Work order:
This task calls for copying each line below that contains "page".

Dataset excerpts
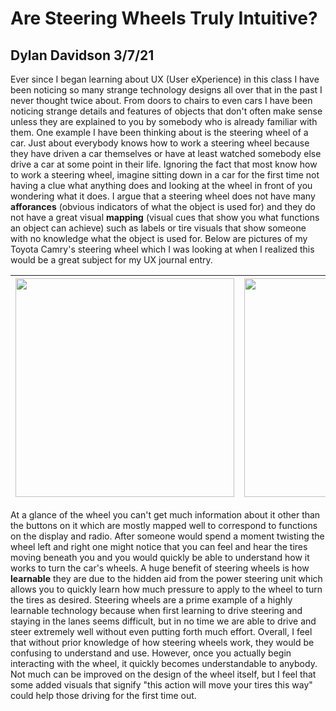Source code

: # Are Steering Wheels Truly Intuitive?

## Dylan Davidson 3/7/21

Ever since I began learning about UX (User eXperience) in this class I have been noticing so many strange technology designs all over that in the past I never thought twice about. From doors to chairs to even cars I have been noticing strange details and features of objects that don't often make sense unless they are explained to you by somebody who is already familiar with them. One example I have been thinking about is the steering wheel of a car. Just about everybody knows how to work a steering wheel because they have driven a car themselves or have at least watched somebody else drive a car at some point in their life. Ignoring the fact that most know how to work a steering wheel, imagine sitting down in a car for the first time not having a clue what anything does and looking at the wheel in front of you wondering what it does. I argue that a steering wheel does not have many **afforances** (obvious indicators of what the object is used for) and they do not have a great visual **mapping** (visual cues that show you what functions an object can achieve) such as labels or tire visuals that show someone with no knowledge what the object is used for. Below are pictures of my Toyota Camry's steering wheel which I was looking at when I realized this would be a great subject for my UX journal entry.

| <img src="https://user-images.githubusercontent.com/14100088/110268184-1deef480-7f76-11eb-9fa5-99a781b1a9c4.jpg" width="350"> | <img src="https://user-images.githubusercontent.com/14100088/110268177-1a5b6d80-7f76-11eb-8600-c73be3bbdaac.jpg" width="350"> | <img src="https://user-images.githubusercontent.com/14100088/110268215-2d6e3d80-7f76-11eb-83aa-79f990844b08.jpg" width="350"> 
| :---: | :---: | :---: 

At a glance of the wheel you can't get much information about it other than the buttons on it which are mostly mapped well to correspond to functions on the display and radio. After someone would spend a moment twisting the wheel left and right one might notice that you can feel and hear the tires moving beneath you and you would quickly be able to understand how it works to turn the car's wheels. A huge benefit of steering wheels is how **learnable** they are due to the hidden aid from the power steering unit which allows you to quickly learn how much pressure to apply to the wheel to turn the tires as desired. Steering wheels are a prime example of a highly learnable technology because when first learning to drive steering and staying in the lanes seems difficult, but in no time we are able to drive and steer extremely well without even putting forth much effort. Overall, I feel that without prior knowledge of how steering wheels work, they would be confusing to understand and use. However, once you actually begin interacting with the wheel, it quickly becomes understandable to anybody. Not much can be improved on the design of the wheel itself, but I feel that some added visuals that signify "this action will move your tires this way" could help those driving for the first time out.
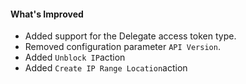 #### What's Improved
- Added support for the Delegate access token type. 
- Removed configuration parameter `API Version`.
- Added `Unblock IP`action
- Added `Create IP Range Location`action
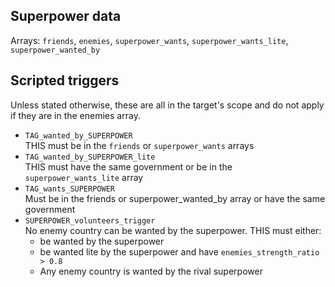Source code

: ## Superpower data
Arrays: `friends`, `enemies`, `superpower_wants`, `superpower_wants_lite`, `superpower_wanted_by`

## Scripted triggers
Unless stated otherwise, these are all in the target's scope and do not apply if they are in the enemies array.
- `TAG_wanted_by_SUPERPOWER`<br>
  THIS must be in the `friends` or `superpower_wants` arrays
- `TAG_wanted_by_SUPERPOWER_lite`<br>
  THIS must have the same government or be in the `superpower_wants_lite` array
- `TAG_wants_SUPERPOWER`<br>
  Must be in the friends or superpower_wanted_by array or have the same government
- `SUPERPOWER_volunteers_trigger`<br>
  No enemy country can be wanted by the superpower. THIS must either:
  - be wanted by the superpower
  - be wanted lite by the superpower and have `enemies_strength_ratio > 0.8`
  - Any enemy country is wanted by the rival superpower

==

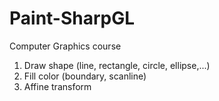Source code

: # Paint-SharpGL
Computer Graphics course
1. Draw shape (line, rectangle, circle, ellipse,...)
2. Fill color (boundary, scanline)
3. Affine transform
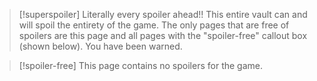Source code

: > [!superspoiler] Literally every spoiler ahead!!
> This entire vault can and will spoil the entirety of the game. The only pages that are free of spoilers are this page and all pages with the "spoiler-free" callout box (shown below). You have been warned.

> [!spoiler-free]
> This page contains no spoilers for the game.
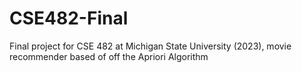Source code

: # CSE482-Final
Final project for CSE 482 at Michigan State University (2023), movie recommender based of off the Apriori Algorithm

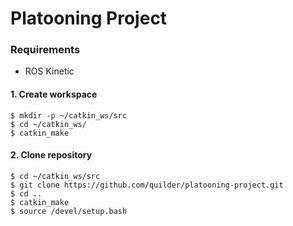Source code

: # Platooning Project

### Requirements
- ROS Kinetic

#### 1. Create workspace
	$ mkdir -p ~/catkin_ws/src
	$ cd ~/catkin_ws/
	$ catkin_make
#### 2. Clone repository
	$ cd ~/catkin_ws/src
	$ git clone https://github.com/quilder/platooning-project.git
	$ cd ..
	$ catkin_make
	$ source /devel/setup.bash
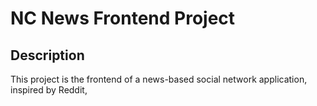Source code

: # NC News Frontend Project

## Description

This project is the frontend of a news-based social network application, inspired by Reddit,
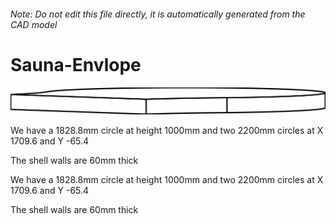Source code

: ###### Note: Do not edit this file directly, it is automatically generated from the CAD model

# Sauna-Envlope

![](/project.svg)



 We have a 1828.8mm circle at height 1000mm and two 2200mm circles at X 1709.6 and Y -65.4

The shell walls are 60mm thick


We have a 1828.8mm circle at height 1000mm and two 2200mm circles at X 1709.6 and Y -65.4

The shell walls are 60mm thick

Final answer:
> This entire vault can and will spoil the entirety of the game. The only pages that are free of spoilers are this page and all pages with the "spoiler-free" callout box (shown below). You have been warned.
> This page contains no spoilers for the game.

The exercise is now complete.